> TASK TO CARRY OUT:
Begin at the line that has "[3]: https://blog.nuoyis.net/usr/uploads/2024/05/3883296521.png", stop after the line that has "## Overview", and print exactly those lines from the records below, without any pictures.

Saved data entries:
====

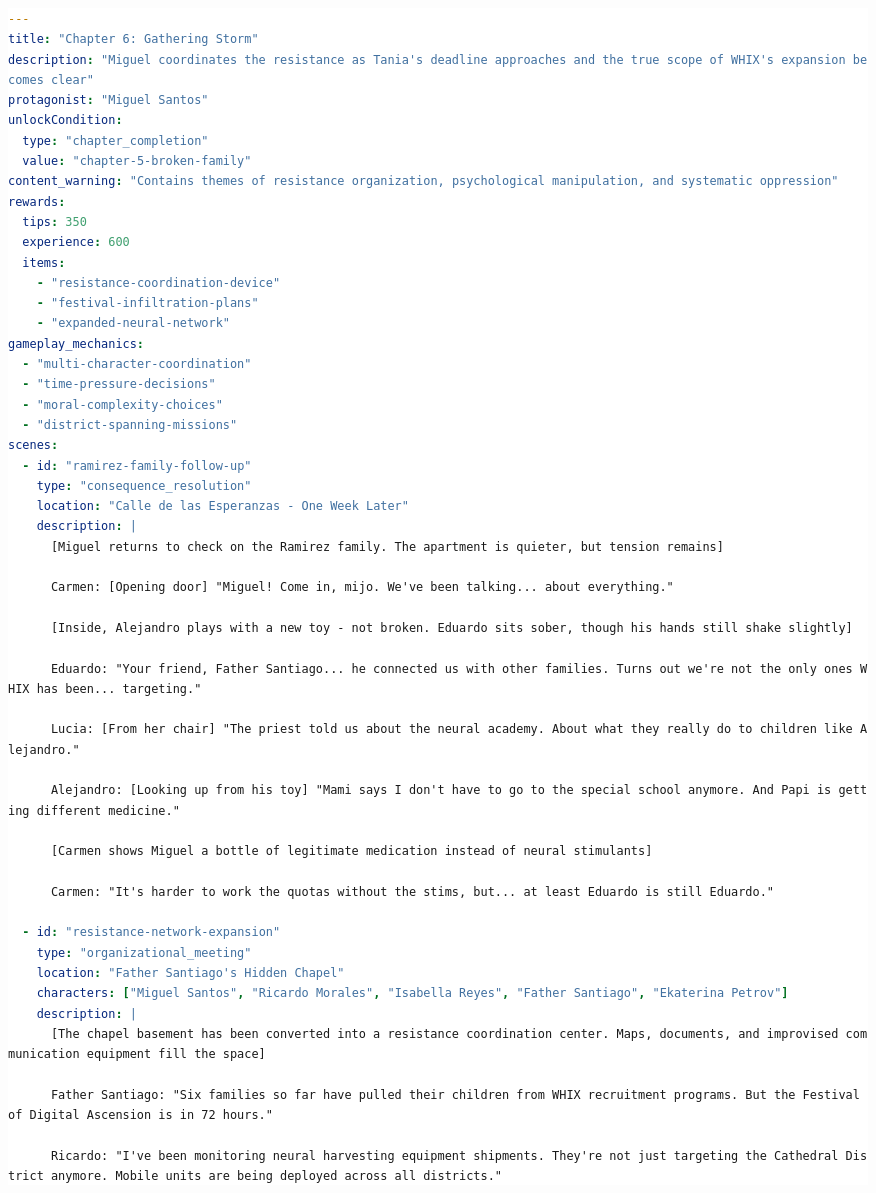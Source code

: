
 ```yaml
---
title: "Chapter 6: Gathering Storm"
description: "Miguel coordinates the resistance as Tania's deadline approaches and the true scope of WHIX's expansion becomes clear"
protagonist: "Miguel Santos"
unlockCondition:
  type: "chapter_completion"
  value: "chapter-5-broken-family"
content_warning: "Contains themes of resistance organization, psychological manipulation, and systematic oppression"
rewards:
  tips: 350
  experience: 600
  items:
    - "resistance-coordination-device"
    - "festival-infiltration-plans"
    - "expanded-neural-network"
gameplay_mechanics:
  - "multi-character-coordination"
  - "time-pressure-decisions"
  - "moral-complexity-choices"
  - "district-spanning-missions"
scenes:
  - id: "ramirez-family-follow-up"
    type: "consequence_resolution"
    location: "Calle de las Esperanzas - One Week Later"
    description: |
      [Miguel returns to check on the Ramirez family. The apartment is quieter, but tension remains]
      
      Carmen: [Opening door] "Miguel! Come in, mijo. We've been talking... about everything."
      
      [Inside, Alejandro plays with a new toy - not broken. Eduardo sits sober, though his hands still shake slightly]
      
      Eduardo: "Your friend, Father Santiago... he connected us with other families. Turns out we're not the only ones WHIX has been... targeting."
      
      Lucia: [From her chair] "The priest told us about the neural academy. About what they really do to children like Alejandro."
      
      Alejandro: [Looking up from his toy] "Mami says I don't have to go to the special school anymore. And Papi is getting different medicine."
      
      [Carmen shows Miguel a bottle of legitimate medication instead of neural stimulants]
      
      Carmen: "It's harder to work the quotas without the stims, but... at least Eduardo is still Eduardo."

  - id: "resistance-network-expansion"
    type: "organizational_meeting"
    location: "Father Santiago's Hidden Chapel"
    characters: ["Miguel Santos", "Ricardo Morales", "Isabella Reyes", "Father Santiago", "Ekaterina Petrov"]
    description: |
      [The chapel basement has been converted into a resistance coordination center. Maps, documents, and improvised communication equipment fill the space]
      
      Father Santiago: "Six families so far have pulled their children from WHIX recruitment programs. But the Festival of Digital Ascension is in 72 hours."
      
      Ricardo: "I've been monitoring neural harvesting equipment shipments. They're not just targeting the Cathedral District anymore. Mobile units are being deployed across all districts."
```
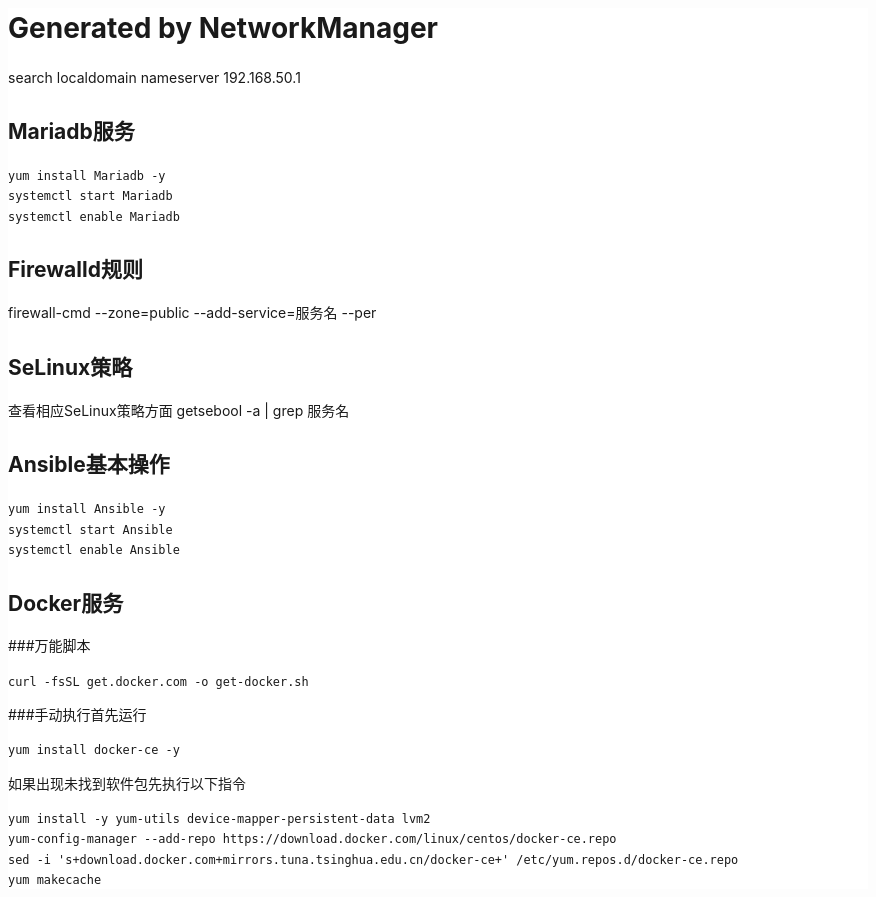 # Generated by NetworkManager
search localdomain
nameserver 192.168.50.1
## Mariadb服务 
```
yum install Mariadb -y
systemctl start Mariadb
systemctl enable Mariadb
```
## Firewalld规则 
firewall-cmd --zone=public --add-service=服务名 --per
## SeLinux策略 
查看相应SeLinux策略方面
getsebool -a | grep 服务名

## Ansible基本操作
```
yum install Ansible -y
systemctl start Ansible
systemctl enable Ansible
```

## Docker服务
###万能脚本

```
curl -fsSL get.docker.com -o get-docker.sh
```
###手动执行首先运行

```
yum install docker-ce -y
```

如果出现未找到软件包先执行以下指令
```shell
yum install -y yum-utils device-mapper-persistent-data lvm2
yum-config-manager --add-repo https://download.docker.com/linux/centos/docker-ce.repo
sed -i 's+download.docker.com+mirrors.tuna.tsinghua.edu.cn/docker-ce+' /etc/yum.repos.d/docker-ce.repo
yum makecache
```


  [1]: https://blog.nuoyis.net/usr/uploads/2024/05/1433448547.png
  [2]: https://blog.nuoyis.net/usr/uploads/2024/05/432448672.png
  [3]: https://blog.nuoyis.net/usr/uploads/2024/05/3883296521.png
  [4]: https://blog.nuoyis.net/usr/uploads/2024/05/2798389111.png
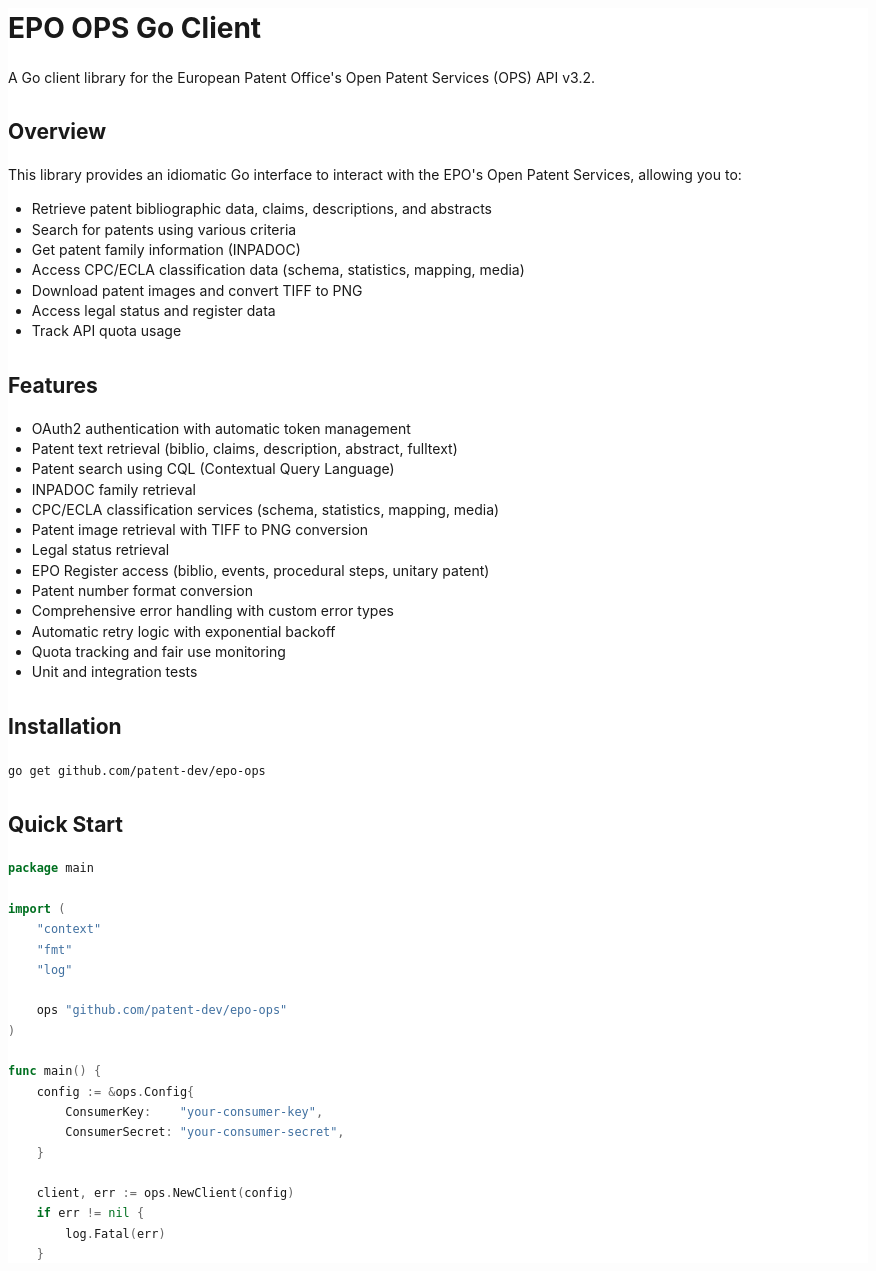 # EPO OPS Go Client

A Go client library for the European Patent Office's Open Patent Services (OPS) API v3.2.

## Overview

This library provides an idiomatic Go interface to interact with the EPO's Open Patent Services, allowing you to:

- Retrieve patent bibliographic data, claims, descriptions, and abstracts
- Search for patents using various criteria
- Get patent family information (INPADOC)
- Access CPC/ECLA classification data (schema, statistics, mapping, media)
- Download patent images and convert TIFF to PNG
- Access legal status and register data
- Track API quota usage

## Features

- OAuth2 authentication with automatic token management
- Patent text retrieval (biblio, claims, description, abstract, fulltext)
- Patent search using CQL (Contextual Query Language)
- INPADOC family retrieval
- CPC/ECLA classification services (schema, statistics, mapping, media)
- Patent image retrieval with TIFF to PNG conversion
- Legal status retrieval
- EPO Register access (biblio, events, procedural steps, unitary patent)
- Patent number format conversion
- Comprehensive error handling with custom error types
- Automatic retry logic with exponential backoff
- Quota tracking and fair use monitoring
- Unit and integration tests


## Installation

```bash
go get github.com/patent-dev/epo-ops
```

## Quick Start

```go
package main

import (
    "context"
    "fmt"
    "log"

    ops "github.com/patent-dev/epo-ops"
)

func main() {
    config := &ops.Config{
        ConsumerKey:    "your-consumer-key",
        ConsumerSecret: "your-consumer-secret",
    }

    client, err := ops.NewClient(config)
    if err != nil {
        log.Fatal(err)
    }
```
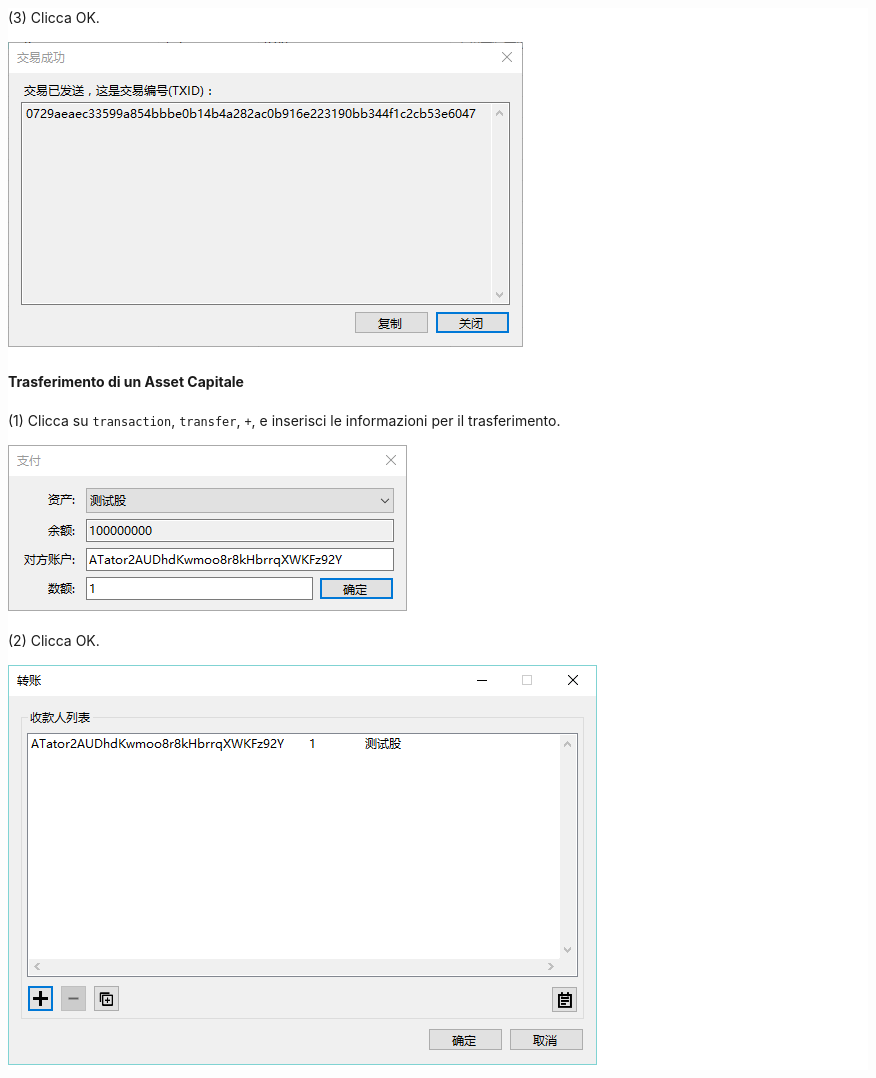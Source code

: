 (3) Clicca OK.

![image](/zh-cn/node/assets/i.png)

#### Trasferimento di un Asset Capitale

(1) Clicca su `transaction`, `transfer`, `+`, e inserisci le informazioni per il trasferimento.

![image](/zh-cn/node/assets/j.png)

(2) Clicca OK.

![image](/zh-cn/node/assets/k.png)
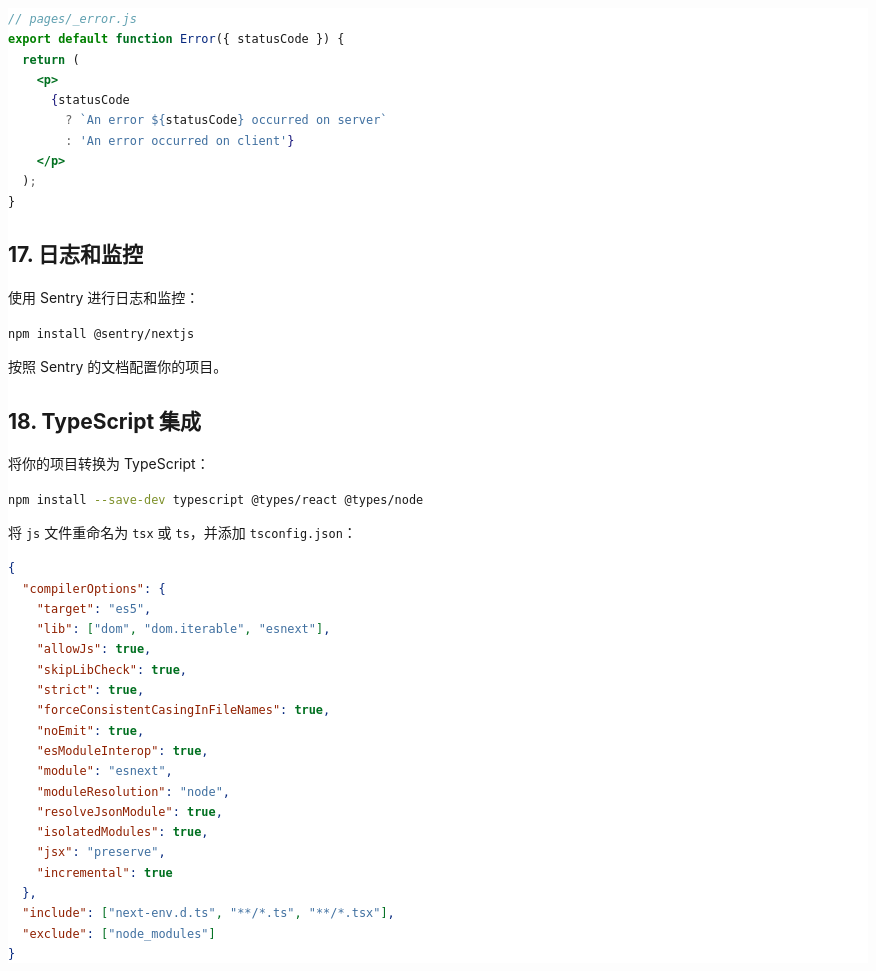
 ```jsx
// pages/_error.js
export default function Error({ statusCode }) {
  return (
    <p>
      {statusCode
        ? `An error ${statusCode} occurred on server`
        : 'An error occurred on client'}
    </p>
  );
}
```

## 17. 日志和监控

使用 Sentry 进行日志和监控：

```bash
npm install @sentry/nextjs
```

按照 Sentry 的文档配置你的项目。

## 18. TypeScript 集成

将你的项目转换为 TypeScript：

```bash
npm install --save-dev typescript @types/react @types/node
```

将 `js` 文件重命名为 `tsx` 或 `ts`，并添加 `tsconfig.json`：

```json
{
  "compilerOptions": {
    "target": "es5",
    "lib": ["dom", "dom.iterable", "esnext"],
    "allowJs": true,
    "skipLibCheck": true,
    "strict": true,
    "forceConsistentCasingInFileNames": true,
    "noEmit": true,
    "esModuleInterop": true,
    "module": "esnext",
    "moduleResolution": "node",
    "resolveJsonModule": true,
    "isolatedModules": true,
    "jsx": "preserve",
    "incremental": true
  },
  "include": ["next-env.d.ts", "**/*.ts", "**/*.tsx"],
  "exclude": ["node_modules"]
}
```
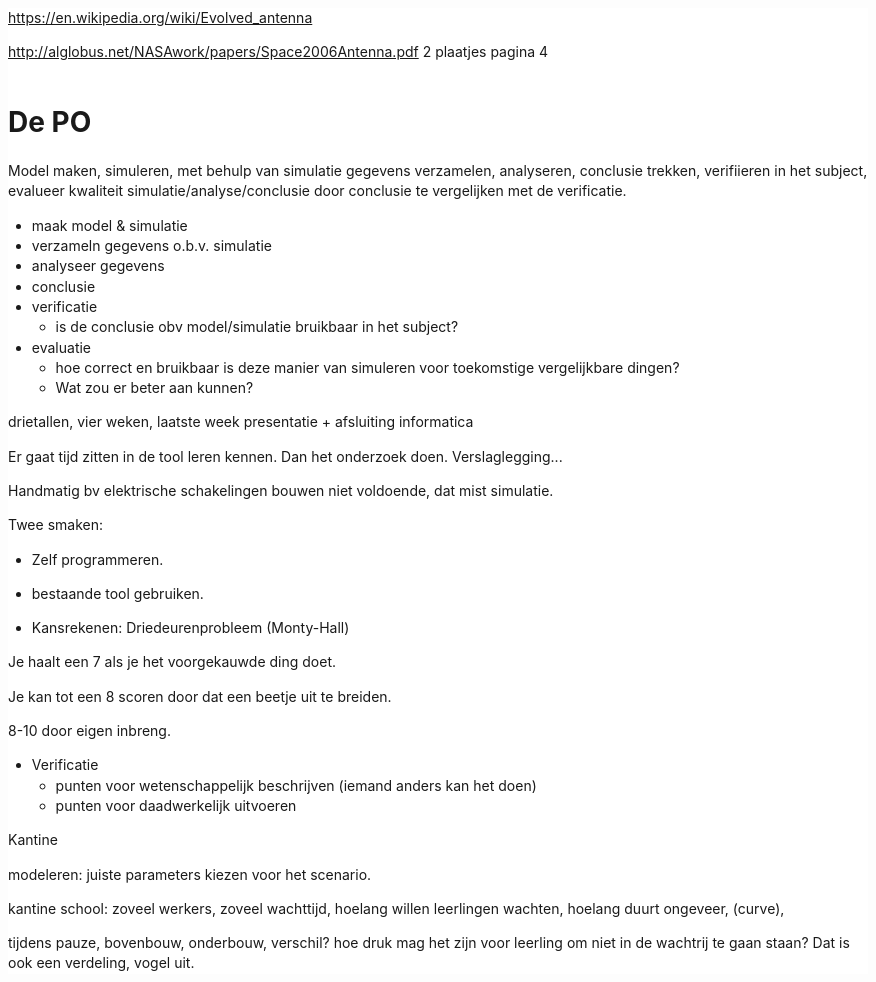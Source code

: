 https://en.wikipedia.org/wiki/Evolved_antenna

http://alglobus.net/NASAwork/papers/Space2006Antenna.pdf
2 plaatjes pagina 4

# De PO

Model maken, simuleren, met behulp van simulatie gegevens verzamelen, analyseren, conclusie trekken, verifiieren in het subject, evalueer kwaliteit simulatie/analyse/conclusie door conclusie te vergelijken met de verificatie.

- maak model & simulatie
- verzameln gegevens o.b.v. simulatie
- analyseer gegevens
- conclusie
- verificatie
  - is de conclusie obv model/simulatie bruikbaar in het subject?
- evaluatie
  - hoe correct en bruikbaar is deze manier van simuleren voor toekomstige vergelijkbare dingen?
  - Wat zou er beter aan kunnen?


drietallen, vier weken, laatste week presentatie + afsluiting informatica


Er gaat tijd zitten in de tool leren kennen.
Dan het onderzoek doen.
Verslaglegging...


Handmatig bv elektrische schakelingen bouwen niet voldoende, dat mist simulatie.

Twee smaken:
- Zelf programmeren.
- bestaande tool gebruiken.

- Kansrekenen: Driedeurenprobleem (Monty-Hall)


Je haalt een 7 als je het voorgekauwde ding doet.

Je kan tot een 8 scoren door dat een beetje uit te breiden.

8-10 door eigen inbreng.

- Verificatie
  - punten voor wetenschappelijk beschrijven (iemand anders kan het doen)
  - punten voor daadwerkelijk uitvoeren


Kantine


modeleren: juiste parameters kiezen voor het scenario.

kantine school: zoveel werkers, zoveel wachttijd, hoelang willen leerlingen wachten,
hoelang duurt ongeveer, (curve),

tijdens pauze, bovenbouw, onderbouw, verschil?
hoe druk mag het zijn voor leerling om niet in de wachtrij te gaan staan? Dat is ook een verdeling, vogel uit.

====

> RESULT OF THIS EXERCISE:
  [3]: https://blog.nuoyis.net/usr/uploads/2024/05/3883296521.png
  [4]: https://blog.nuoyis.net/usr/uploads/2024/05/2798389111.png
 # EPO OPS Go Client

A Go client library for the European Patent Office's Open Patent Services (OPS) API v3.2.

## Overview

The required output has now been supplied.